7. 意味とおそろい

意味とおそろい

(えっと、水は……これだ。)

自販機にて水を購入し、部屋に戻ろうと来た道を歩き始める。


(……ん?あれは……。)

中庭のベンチに座っている見知った姿に、声をかけずにはいられなかった。


灯野ひの。」

「おぉ、凍ノ瀬いのせ。水買いに来たのか?」

「うん。灯野は何してたの?」

「ああ、ちょっと星見てた。」

「星?」

「上、見てみろよ。」

灯野に促されるまま、空を見上げてみる。


すると、そこには視界に入りきらないくらいの星空が広がっていた。

「わぁ、きれい……!」

「な。凍ノ瀬も座るか?」

「あ……うん、そうしようかな。」

ベンチに座り、ただひたすら夜空の美しさに見惚れた。

自分の家からでは、なかなかこんなにきれいな星空を見ることはできない。


「明日はいよいよ京都だな。」

「だね、みんなと見てまわるの楽しみだな。」

「ああ。……あ、そうだ。」

「?」

「これ、凍ノ瀬にやるよ。」

そう言って灯野が差し出したのは、一つのお守りだった。


なんの変哲もない、ただのお守り。

でも、それを渡すことが何を意味するのか、私はもう知ってしまっているわけで。


「……え?」

湊斗みなとが余ってるって言うから、もらったんだ。」

「それを、どうして私に……。」

「凍ノ瀬に渡したいと思って。」


……。



凍ノ瀬に、渡したいと思って……!?



えっ、ど、どういうこと……!?


えっと、光梨ひかりは確か……。

『そのお守りを好きな人に渡すと、恋が叶うって噂らしいよ……!』

って言ってた、よね?


ってことは、灯野は私のことが……!?


「えっ、と……。」


急なことで、次の言葉が出てこない。

何か、言わなきゃいけなのに。



「……って、急に渡されても困るよな。」

「……。」

「湊斗から聞いたんだ。『修学旅行中に買ったお守りを仲良くなりたい女子に渡すと、もっと仲良くなれるっていうジンクスがある』って。……だから、凍ノ瀬に渡そうかなって、思ったんだけど……。」

「えっ。」


仲良く……なりたい女子……?

本当の意味とは、少し違う……?


……もしかして、新名にいなくんが灯野をからかって嘘を教えた、とか?それで、灯野はお守りを渡す意味を勘違いしてる……ってこと?

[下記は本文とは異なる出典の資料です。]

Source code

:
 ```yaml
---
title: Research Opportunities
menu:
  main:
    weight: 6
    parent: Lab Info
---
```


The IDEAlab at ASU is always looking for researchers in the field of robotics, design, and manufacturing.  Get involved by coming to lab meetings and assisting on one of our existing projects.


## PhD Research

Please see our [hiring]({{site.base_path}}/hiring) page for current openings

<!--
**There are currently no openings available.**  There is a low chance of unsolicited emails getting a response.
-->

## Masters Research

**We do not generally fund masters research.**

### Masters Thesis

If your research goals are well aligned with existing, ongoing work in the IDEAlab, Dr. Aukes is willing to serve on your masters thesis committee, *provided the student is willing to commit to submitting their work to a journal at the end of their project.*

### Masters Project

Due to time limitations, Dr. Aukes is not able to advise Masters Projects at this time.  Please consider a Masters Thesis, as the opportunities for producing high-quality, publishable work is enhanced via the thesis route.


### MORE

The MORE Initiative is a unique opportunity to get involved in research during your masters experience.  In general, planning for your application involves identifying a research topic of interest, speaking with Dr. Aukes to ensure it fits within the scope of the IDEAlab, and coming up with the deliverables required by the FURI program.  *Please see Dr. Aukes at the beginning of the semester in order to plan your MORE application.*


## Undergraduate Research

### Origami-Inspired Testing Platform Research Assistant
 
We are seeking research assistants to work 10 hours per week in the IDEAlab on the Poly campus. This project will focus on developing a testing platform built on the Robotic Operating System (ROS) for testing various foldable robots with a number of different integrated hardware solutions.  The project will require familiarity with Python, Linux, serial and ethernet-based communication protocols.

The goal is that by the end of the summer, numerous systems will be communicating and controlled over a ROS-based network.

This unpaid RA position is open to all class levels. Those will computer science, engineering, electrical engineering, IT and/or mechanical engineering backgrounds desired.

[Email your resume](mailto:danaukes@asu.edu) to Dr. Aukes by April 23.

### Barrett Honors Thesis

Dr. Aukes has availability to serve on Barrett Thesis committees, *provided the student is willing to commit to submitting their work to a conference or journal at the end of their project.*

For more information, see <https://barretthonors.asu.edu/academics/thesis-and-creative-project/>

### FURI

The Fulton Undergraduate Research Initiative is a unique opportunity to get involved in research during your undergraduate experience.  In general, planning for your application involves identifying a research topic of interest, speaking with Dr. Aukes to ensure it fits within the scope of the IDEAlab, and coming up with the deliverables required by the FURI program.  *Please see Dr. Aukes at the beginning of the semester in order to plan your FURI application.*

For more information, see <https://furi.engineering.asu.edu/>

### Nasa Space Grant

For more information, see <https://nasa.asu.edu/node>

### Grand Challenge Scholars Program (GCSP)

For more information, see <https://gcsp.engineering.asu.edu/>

なんだ、そういうことか……び、びっくりした……。でも、本当の意味とは違っても、私ともっと仲良くなりたいと思ってお守りをくれようとしたんだ……。



それは、すごく嬉しいな。



「……受け取っても、いい?」

「お、おう。」

「ありがとう。大切にするね。」

「……おう。」


まさか、この旅行中にお守りをもらうことになるなんて思わなかったな。

意味は違ったけど、本当の意味でもらうより嬉しい気がする。


灯野も、私と仲良くなりたいと思ってくれてた。今はそれが、何よりも嬉しくて。


「そろそろ消灯時間だし、戻るか。」

「うん。」


戻る前に、もう一度夜空を見上げる。

空一面に広がる、綺麗な星々。



私はこの景色を、きっと一生忘れないと思う。